Posted by: adoptive father | October 05, 2007 at 10:10 PM
Have any of US in US commuted sin by not buying house at prices these folks bought. Now where were these people when stoks crashed. May be they should talk to credit cards companies to keep low introductory rate of 1-2% for all of US. I will say shameless approach of these leaders who fail to grasp the basic wrong facts with housing. 80,000 average income household cannot afford 500,000 home .Period , even at basic interest of 6%. So increasing loan limits and setting same rates even will not bail lot of people. reason their income donot support the current level of home prices with . So please think before you talk, a sincere advice.
Posted by: nerd | October 05, 2007 at 10:31 PM
It's obviously a ridiculous suggestion. Lots of those loans were made with teaser rates that were lower than Prime, and in some cases lower than inflation. There's no way that lenders could convert those loans to fixed at the same interest rate. It's either grandstanding or a decision made by somebody who has lost touch with reality.

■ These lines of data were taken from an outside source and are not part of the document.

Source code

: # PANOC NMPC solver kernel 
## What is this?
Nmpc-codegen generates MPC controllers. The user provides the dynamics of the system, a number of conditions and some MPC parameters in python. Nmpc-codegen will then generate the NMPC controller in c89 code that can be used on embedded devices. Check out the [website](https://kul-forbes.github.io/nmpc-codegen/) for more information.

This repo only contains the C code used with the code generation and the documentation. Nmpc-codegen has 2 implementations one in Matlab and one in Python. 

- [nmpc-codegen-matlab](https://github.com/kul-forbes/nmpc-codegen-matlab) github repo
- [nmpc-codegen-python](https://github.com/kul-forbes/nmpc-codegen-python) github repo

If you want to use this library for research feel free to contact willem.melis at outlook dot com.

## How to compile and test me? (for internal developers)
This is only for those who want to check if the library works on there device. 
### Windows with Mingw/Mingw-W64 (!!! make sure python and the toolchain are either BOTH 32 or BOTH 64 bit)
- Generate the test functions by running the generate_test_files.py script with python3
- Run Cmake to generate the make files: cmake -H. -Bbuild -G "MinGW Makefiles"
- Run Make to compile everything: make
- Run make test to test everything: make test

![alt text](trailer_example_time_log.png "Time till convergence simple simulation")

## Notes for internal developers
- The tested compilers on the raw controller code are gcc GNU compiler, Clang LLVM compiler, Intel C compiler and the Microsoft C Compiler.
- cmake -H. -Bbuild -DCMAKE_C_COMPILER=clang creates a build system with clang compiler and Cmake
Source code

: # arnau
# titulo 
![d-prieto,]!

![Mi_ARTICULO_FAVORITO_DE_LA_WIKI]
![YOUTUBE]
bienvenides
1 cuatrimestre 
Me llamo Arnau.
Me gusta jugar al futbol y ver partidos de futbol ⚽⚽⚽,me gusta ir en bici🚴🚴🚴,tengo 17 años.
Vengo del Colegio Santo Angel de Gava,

Posted by: Roger Moore | October 06, 2007 at 12:25 AM
I'll take a stab:
Are lenders and servicers likely to seriously consider an appeal like this?
I don't think they can. To lock in a mortgage at 2-3 percent for the next 40 years would mean losing money after inflation. As Bair says, less than 1 percent of mortgages have been restructured. By the time they get moving on this, it will be too late.
When a suggestion like this comes from a regulator, is it an implied threat?
From where I'm sitting, it sounds more like D-E-S-P-E-R-A-T-I-O-N.
Do servicers have the discretion to modify large numbers of loans? Bair said she believes they do. Do they?
That depends on who holds the debt. I think Bair is being somewhat unrealistic.
Is it fair?
Well, from the perspective of a renter, it's not fair. It keeps prices from crashing as fast as they should. From the perspective of the overall economy, it might slow down the crash.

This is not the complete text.